* _Input records_

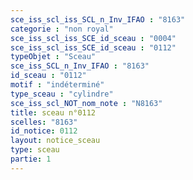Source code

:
 ```yaml
---
sce_iss_scl_iss_SCL_n_Inv_IFAO : "8163"
categorie : "non royal"
sce_iss_scl_iss_SCE_id_sceau : "0004"
sce_iss_scl_iss_SCE_id_sceau : "0112"
typeObjet : "Sceau"
sce_iss_SCL_n_Inv_IFAO : "8163"
id_sceau : "0112"
motif : "indéterminé"
type_sceau : "cylindre"
sce_iss_scl_NOT_nom_note : "N8163"
title: sceau n°0112
scelles: "8163"
id_notice: 0112
layout: notice_sceau
type: sceau
partie: 1
---
```

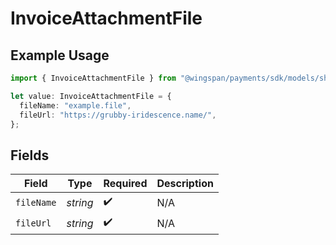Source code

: # InvoiceAttachmentFile

## Example Usage

```typescript
import { InvoiceAttachmentFile } from "@wingspan/payments/sdk/models/shared";

let value: InvoiceAttachmentFile = {
  fileName: "example.file",
  fileUrl: "https://grubby-iridescence.name/",
};
```

## Fields

| Field              | Type               | Required           | Description        |
| ------------------ | ------------------ | ------------------ | ------------------ |
| `fileName`         | *string*           | :heavy_check_mark: | N/A                |
| `fileUrl`          | *string*           | :heavy_check_mark: | N/A                |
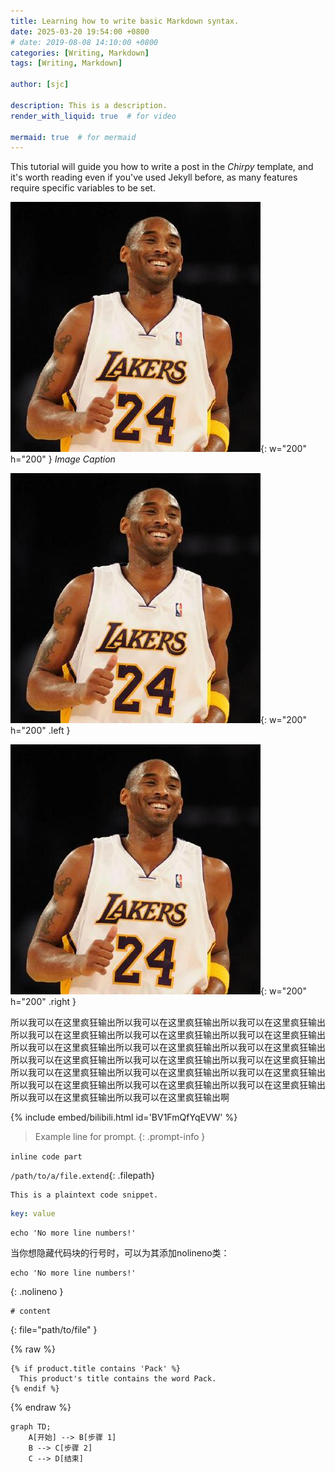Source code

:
 ```yaml
---
title: Learning how to write basic Markdown syntax.
date: 2025-03-20 19:54:00 +0800
# date: 2019-08-08 14:10:00 +0800
categories: [Writing, Markdown]
tags: [Writing, Markdown]

author: [sjc]

description: This is a description.
render_with_liquid: true  # for video

mermaid: true  # for mermaid
---
```


This tutorial will guide you how to write a post in the _Chirpy_ template, and it's worth reading even if you've used Jekyll before, as many features require specific variables to be set.

![img-description](/assets/img/avatar.jpg){: w="200" h="200" }
_Image Caption_

![img-description](/assets/img/avatar.jpg){: w="200" h="200" .left }
<!-- _Image Caption_ -->
![img-description](/assets/img/avatar.jpg){: w="200" h="200" .right }
<!-- _Image Caption_ -->

所以我可以在这里疯狂输出所以我可以在这里疯狂输出所以我可以在这里疯狂输出所以我可以在这里疯狂输出所以我可以在这里疯狂输出所以我可以在这里疯狂输出所以我可以在这里疯狂输出所以我可以在这里疯狂输出所以我可以在这里疯狂输出所以我可以在这里疯狂输出所以我可以在这里疯狂输出所以我可以在这里疯狂输出所以我可以在这里疯狂输出所以我可以在这里疯狂输出所以我可以在这里疯狂输出所以我可以在这里疯狂输出所以我可以在这里疯狂输出所以我可以在这里疯狂输出所以我可以在这里疯狂输出所以我可以在这里疯狂输出啊



{% include embed/bilibili.html id='BV1FmQfYqEVW' %}  


> Example line for prompt.
{: .prompt-info }  

`inline code part`

`/path/to/a/file.extend`{: .filepath}

```
This is a plaintext code snippet.
```

```yaml
key: value
```  

```shell
echo 'No more line numbers!'
```
当你想隐藏代码块的行号时，可以为其添加nolineno类：
```shell
echo 'No more line numbers!'
```
{: .nolineno }

```shell
# content
```
{: file="path/to/file" }

{% raw %}
```liquid
{% if product.title contains 'Pack' %}
  This product's title contains the word Pack.
{% endif %}
```
{% endraw %}

```mermaid
graph TD;
    A[开始] --> B[步骤 1]
    B --> C[步骤 2]
    C --> D[结束]
```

* _What you need to do_
Collect every line from the records above that contains the word "InvoiceAttachmentFile".

* _Answer to this exercise_
: # InvoiceAttachmentFile
import { InvoiceAttachmentFile } from "@wingspan/payments/sdk/models/shared";
let value: InvoiceAttachmentFile = {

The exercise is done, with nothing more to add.